_What needs to be done_: In the data below, find each line carrying the string "desde" and copy it out.

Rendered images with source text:
Segment Open
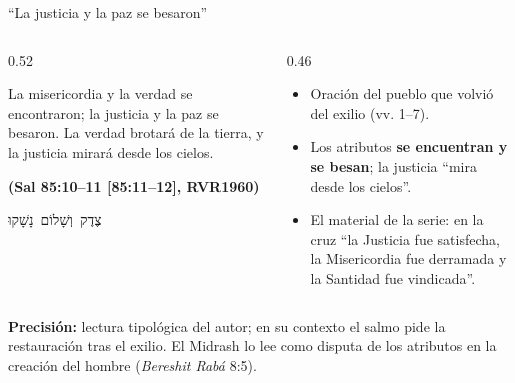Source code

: \documentclass[hyperref={bookmarks=false},aspectratio=169]{beamer}
\newcommand{\heb}[1]{\mbox{\foreignlanguage{hebrew}{#1}}}
\newcommand{\fuente}[1]{\par\hfill{\upshape\bfseries\footnotesize\textcolor{azul}{#1}}}
\newcommand{\destacar}[1]{\textbf{\textcolor{azul}{#1}}}
\newcommand{\precision}[1]{{\footnotesize\color{gris}\textbf{Precisión:} #1}}
\begin{document}
\begin{frame}{``La justicia y la paz se besaron''}
\begin{columns}[c,onlytextwidth]
\begin{column}{0.52\textwidth}
\begin{cita}La misericordia y la verdad se encontraron; la justicia y la paz se besaron. La verdad brotará de la tierra, y la justicia mirará desde los cielos.\fuente{(Sal 85:10--11 [85:11--12], RVR1960)}\end{cita}
\begin{center}\small\heb{צֶדֶק וְשָׁלוֹם נָשָׁקוּ}\end{center}
\end{column}
\begin{column}{0.46\textwidth}\small
\begin{itemize}
\item Oración del pueblo que volvió del exilio (vv. 1--7).
\item Los atributos \destacar{se encuentran y se besan}; la justicia ``mira desde los cielos''.
\item El material de la serie: en la cruz ``la Justicia fue satisfecha, la Misericordia fue derramada y la Santidad fue vindicada''.
\end{itemize}
\end{column}
\end{columns}\par\smallskip
\precision{lectura tipológica del autor; en su contexto el salmo pide la restauración tras el exilio. El Midrash lo lee como disputa de los atributos en la creación del hombre (\emph{Bereshit Rabá} 8:5).}
\end{frame}
\end{document}
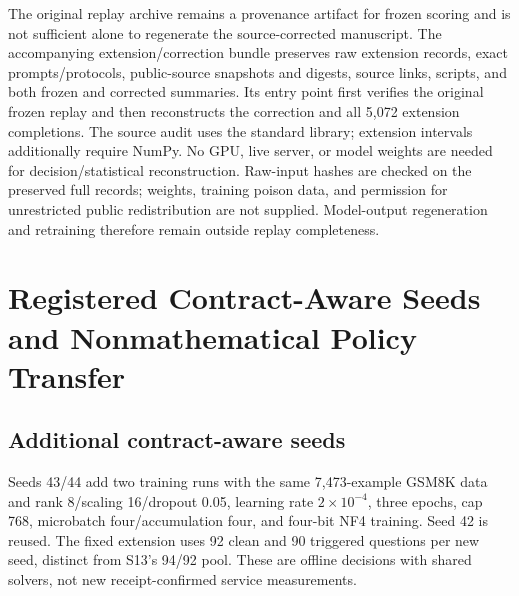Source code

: \documentclass[journal,onecolumn]{IEEEtran}
\begin{document}
The original replay archive remains a provenance artifact for frozen scoring and is not sufficient alone to regenerate the source-corrected manuscript. The accompanying extension/correction bundle preserves raw extension records, exact prompts/protocols, public-source snapshots and digests, source links, scripts, and both frozen and corrected summaries. Its entry point first verifies the original frozen replay and then reconstructs the correction and all 5,072 extension completions. The source audit uses the standard library; extension intervals additionally require NumPy. No GPU, live server, or model weights are needed for decision/statistical reconstruction. Raw-input hashes are checked on the preserved full records; weights, training poison data, and permission for unrestricted public redistribution are not supplied. Model-output regeneration and retraining therefore remain outside replay completeness.



\section{Registered Contract-Aware Seeds and Nonmathematical Policy Transfer}
\label{sec:s15}

\subsection{Additional contract-aware seeds}
Seeds 43/44 add two training runs with the same 7,473-example GSM8K data and rank 8/scaling 16/dropout 0.05, learning rate $2\times10^{-4}$, three epochs, cap 768, microbatch four/accumulation four, and four-bit NF4 training. Seed 42 is reused. The fixed extension uses 92 clean and 90 triggered questions per new seed, distinct from S13's 94/92 pool. These are offline decisions with shared solvers, not new receipt-confirmed service measurements.
\end{document}
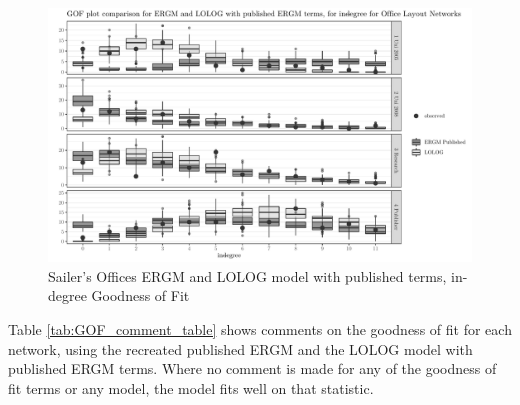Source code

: \documentclass[
]{statsoc}
\begin{document}
\begin{figure}

{\centering \includegraphics{lolog_catelog_writeup_JRSSA_major_revisions_git_files/figure-latex/unnamed-chunk-6-1} 

}

\caption{\label{fig:sailer_gof_pub_ideg}Sailer's Offices ERGM and LOLOG model with published terms, in-degree Goodness of Fit}\label{fig:unnamed-chunk-6}
\end{figure}

Table \ref{tab:GOF_comment_table} shows comments on the goodness of fit
for each network, using the recreated published ERGM and the LOLOG model
with published ERGM terms. Where no comment is made for any of the
goodness of fit terms or any model, the model fits well on that
statistic.
\end{document}
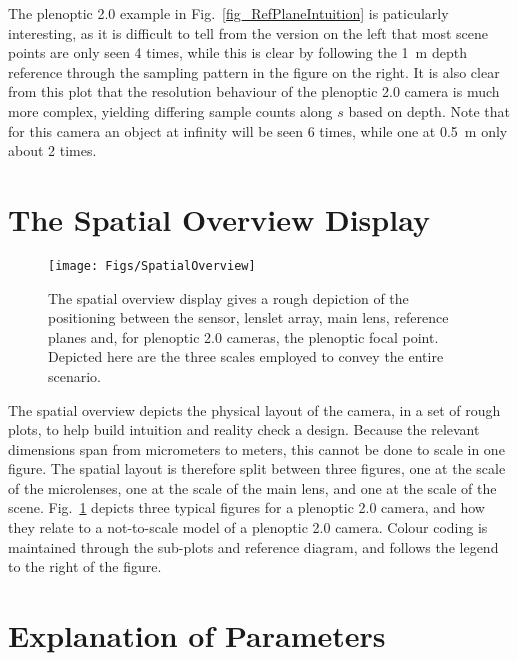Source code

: \documentclass[onecolumn]{article}
\begin{document}
The plenoptic 2.0 example in Fig.~\ref{fig_RefPlaneIntuition} is paticularly interesting, as it is difficult to tell from the version on the left that most scene points are only seen 4 times, while this is clear by following the 1~m depth reference through the sampling pattern in the figure on the right.  It is also clear from this plot that the resolution behaviour of the plenoptic 2.0 camera is much more complex, yielding differing sample counts along $s$ based on depth.  Note that for this camera an object at infinity will be seen 6 times, while one at 0.5~m only about 2 times.

\section{The Spatial Overview Display}

\begin{figure}
	\centering
	\texttt{[image: Figs/SpatialOverview]}
	\caption{The spatial overview display gives a rough depiction of the positioning between the sensor, lenslet array, main lens, reference planes and, for plenoptic 2.0 cameras, the plenoptic focal point. Depicted here are the three scales employed to convey the entire scenario.}
	\label{fig_SpatialOverview}
\end{figure}

The spatial overview depicts the physical layout of the camera, in a set of rough plots, to help build intuition and reality check a design.  Because the relevant dimensions span from micrometers to meters, this cannot be done to scale in one figure.  The spatial layout is therefore split between three figures, one at the scale of the microlenses, one at the scale of the main lens, and one at the scale of the scene.  Fig.~\ref{fig_SpatialOverview} depicts three typical figures for a plenoptic 2.0 camera, and how they relate to a not-to-scale model of a plenoptic 2.0 camera. Colour coding is maintained through the sub-plots and reference diagram, and follows the legend to the right of the figure.

\section{Explanation of Parameters}
\end{document}
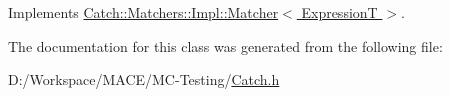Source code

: Implements \hyperlink{struct_catch_1_1_matchers_1_1_impl_1_1_matcher_afd2469dc5c1869d67d4ad00d3b6388eb}{Catch\+::\+Matchers\+::\+Impl\+::\+Matcher$<$ Expression\+T $>$}.



The documentation for this class was generated from the following file\+:\begin{DoxyCompactItemize}
\item 
D\+:/\+Workspace/\+M\+A\+C\+E/\+M\+C-\/\+Testing/\hyperlink{_catch_8h}{Catch.\+h}\end{DoxyCompactItemize}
Segment Closed
_Exercise answer_:
\begin{cita}La misericordia y la verdad se encontraron; la justicia y la paz se besaron. La verdad brotará de la tierra, y la justicia mirará desde los cielos.\fuente{(Sal 85:10--11 [85:11--12], RVR1960)}\end{cita}
\item Los atributos \destacar{se encuentran y se besan}; la justicia ``mira desde los cielos''.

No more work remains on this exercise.